Once that consent is obtained, LocationSmart texts the subscriber their approximate longitude and latitude, plotting the coordinates on a Google Street View map. [It also potentially collects and stores a great deal of technical data about your mobile device. For example, according to their privacy policy that information “may include, but is not limited to, device latitude/longitude, accuracy, heading, speed, and altitude, cell tower, Wi-Fi access point, or IP address information”].

But according to Xiao, a PhD candidate at CMU’s Human-Computer Interaction Institute, this same service failed to perform basic checks to prevent anonymous and unauthorized queries. Translation: Anyone with a modicum of knowledge about how Web sites work could abuse the LocationSmart demo site to figure out how to conduct mobile number location lookups at will, all without ever having to supply a password or other credentials.

“I stumbled upon this almost by accident, and it wasn’t terribly hard to do,” Xiao said. “This is something anyone could discover with minimal effort. And the gist of it is I can track most peoples’ cell phone without their consent.”

Obtaining customer consent to share location details appears to not always be a priority of the location data resellers. For them, a lucrative business depends on easy access to location information that can be sold for targeted marketing campaigns (such as texting a coupon offer when entering a store or sending a special offer if you appear to be visiting a competitor’s store), tracking packages, service calls, or deliveries (such as tracking the cable repair technician, the location of your pizza, or where the parcel service driver is with a package you ordered), or allowing your bank to flag a suspicious credit card transaction when they discover your cellphone is nowhere near the store where the purchase just occurred.

Wyden

The personal risks of unauthorized access are too numerous to count, starting with former boyfriends or girlfriends cyberstalking one’s live location, criminals tracking a target, and law enforcement officials violating your rights.

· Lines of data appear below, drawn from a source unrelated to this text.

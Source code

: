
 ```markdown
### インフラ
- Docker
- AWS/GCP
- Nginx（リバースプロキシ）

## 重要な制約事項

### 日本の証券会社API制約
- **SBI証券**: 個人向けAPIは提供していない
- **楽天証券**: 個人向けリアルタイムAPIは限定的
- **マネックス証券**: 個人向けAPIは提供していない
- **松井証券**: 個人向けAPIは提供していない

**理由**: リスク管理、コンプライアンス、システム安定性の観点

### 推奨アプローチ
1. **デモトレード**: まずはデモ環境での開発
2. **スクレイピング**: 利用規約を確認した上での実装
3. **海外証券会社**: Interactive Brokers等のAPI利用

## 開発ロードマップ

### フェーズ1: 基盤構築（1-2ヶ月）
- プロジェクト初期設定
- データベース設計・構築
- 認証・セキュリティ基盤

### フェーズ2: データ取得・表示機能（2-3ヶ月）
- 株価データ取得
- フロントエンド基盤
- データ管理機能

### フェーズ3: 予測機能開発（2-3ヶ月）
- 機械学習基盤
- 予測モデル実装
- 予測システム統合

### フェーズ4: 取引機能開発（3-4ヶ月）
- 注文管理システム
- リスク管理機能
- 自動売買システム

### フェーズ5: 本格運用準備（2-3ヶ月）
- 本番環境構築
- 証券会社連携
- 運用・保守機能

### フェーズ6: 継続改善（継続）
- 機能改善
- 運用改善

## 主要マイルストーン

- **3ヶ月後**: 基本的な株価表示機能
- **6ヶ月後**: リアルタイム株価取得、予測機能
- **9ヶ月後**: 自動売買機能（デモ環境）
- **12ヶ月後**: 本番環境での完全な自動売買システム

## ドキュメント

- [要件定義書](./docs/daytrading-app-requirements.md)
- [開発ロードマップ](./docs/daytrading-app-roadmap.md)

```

The revelations in the New York Times, published on May 10, have attracted the sudden attention from America’s largest cell phone companies this week because of Sen. Wyden’s letter informing them they are under scrutiny. No cell phone company wants to endure the media spotlight Facebook has been under since revelations it exposed the personal data of as many as 87 million users without their consent. The carriers, except for T-Mobile, have announced a lock-down.

Verizon: Verizon Communications pledged to stop selling individual customer locations to data brokers, and will wind down contracts with LocationSmart and Zumigo, a competing data aggregator. “We will not enter into new location aggregation arrangements unless and until we are comfortable that we can adequately protect our customers’ location data,” Verizon privacy chief Karen Zacharia wrote in a June 15 letter to Wyden. Verizon did not explain why it took at least two years for the lock-down to begin.

AT&T: Said it “will be ending our work with aggregators for these services as soon as practical in a way that preserves important, potential lifesaving services like emergency roadside assistance.”

Sprint: “Suspended all services with LocationSmart” last month and “is beginning the process of terminating its current contracts with data aggregators to whom we provide location data.” A spokeswoman said that effort “will take some time in order to unwind services to consumers, such as roadside assistance and fraud prevention services.”

T-Mobile: Stopped short of terminating agreements, T-Mobile executives told Wyden it “started one of our periodic reviews several months ago and selected a third-party to assess this program.”

Securus: Securus spokesman Mark Southland said in a statement that the company adheres to its contract, adding that cutting off law enforcement access to location tools “will hurt public safety and put Americans at risk.”